The results of Election 2012 show the power of grassroots organizing and the potential of permanently setting America on a progressive path. This last electoral round revealed support for marriage equality and rejection of the “war on drugs” and voter suppression—not to mention a total dismissal of Mitt Romney’s brand of corporatism. And for all the progressive complaints about Democrats, these results undeniably came through the Democratic Party apparatus and its highly motivated grassroots base.
The Democratic Party can still be the change agent for our ideals, as it has been since the New Deal and the Great Society. However, since the 1990s our party has suffered from years of neglecting its progressive infrastructure. Note that while many progressives have tossed around the idea of splitting with the Democrats, the Tea Party didn’t leave the Republican Party; it transformed it from within.
Democrats need a strong progressive wing that consistently shapes its platform, offers up progressive candidates, embraces the party’s accomplishments, and encourages necessary changes. We need to organize in a whole new way, but we don’t need to divide ourselves and we certainly don’t need to start from scratch. This is why approximately 300 people met in Charlotte during this year’s convention to identify loyal Democrats who can organize as progressives. Attendees discussed building progressive caucuses in every Democratic organization nationwide, following the example of the New York City Council’s progressive caucus.

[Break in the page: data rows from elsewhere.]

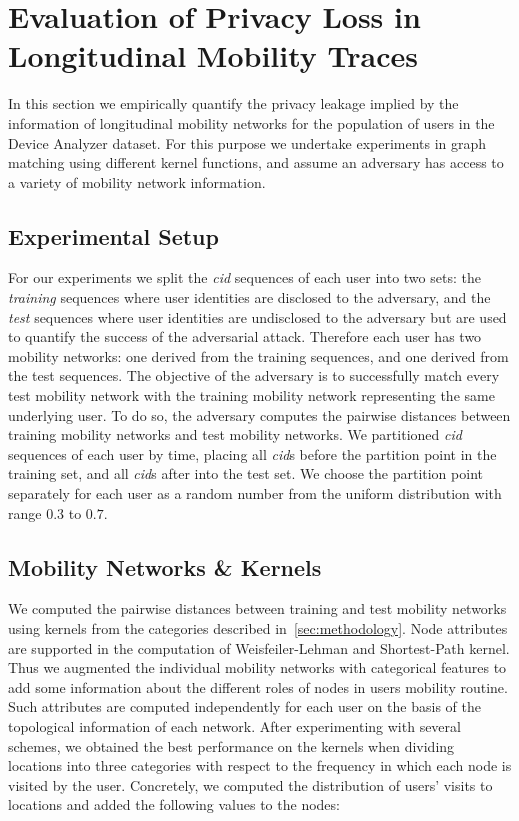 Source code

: \section{Evaluation of Privacy Loss in Longitudinal Mobility Traces}

In this section we empirically quantify the privacy leakage implied by the information of longitudinal mobility networks for the population of users in the Device Analyzer dataset.
For this purpose we undertake experiments in graph matching using different kernel functions, and assume an adversary has access to a variety of mobility network information.

\subsection{Experimental Setup}

For our experiments we split the \emph{cid} sequences of each user into two sets: the \emph{training} sequences where user identities are disclosed to the adversary, and the \emph{test} sequences where user identities are undisclosed to the adversary but are used to quantify the success of the adversarial attack.
Therefore each user has two mobility networks: one derived from the training sequences, and one derived from the test sequences.
The objective of the adversary is to successfully match every test mobility network with the training mobility network representing the same underlying user.
To do so, the adversary computes the pairwise distances between training mobility networks and test mobility networks.
We partitioned \emph{cid} sequences of each user by time, placing all \emph{cid}s before the partition point in the training set, and all \emph{cid}s after into the test set.
We choose the partition point separately for each user as a random number from the uniform distribution with range $ 0.3 $ to $ 0.7 $.

\subsection{Mobility Networks \& Kernels}

We computed the pairwise distances between training and test mobility networks using kernels from the categories described in~\cref{sec:methodology}.
Node attributes are supported in the computation of Weisfeiler-Lehman and Shortest-Path kernel.
Thus we augmented the individual mobility networks with categorical features to add some information about the different roles of nodes in users mobility routine.
Such attributes are computed independently for each user on the basis of the topological information of each network.
After experimenting with several schemes, we obtained the best performance on the kernels when dividing locations into three categories with respect to the frequency in which each node is visited by the user.
Concretely, we computed the distribution of users' visits to locations and added the following values to the nodes:

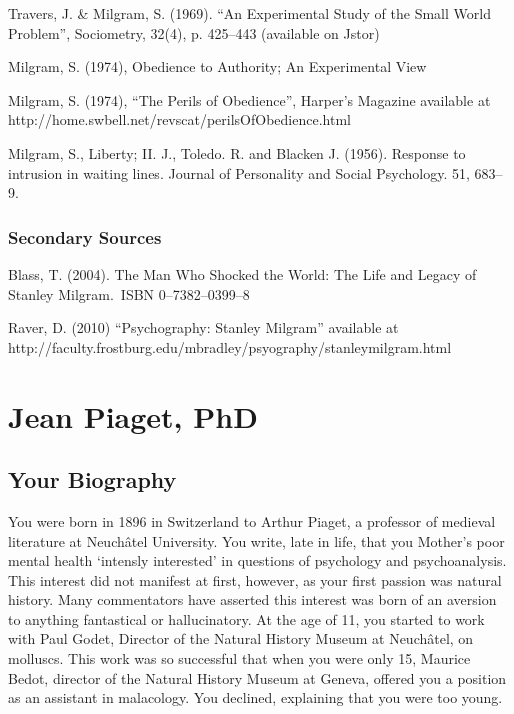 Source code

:\begin{refsection}
Travers, J. \& Milgram, S. (1969). ``An Experimental Study of the Small World Problem'', Sociometry, 32(4), p. 425--443 (available on Jstor)

Milgram, S. (1974), Obedience to Authority; An Experimental View

Milgram, S. (1974), ``The Perils of Obedience'', Harper's Magazine available at http:\slash \slash home.swbell.net\slash revscat\slash perilsOfObedience.html

Milgram, S., Liberty; II. J., Toledo. R. and Blacken J. (1956). Response to intrusion in waiting lines. Journal of Personality and Social Psychology. 51, 683--9.

\subsection{Secondary Sources}
\label{secondarysources}

Blass, T. (2004). The Man Who Shocked the World: The Life and Legacy of Stanley Milgram. ISBN 0--7382--0399--8

Raver, D. (2010) ``Psychography: Stanley Milgram'' available at http:\slash \slash faculty.frostburg.edu\slash mbradley\slash psyography\slash stanleymilgram.html

\chapter{Jean Piaget, PhD}
\label{jeanpiagetphd}

\section{Your Biography}
\label{yourbiography}

You were born in 1896 in Switzerland to Arthur Piaget, a professor of medieval literature at Neuchâtel University. You write, late in life, that you Mother's poor mental health `intensly interested' in questions of psychology and psychoanalysis. This interest did not manifest at first, however, as your first passion was natural history. Many commentators have asserted this interest was born of an aversion to anything fantastical or hallucinatory. At the age of 11, you started to work with Paul Godet, Director of the Natural History Museum at Neuchâtel, on molluscs. This work was so successful that when you were only 15, Maurice Bedot, director of the Natural History Museum at Geneva, offered you a position as an assistant in malacology. You declined, explaining that you were too young.


\end{refsection}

But the crucial need is for progressives to revive grassroots organizing expertise. The greatest changes in the United States began from the ground up: abolitionism, women’s suffrage, progressivism and the civil rights movement are the biggest examples. These movements didn’t just replenish a party; they actually forced legislation that changed the fabric of our nation. If we’re going to build on our recent success in this post–Citizens United world, we will have to campaign differently by using new and improved grassroots engagement. This will include more field organizing, less reliance on TV advertisements and more individual relationship building.
The claim that Democrats did nothing to combat the recent economic collapse ignores unprecedented Republican obstructionism. Senator Mitch McConnell announced that the GOP’s goal was to make Barack Obama a “one-term president.” Republicans pursued that goal even when it meant causing a bond rating downgrade; engaging in bigotry and hostility against Muslims, gays, union members and immigrants; and launching a war against women. Yet we have a list of progressive accomplishments: the Affordable Care Act, the Dodd-Frank Wall Street Reform and Consumer Protection Act, the Lilly Ledbetter Fair Pay Act and the Credit Cardholders’ Bill of Rights.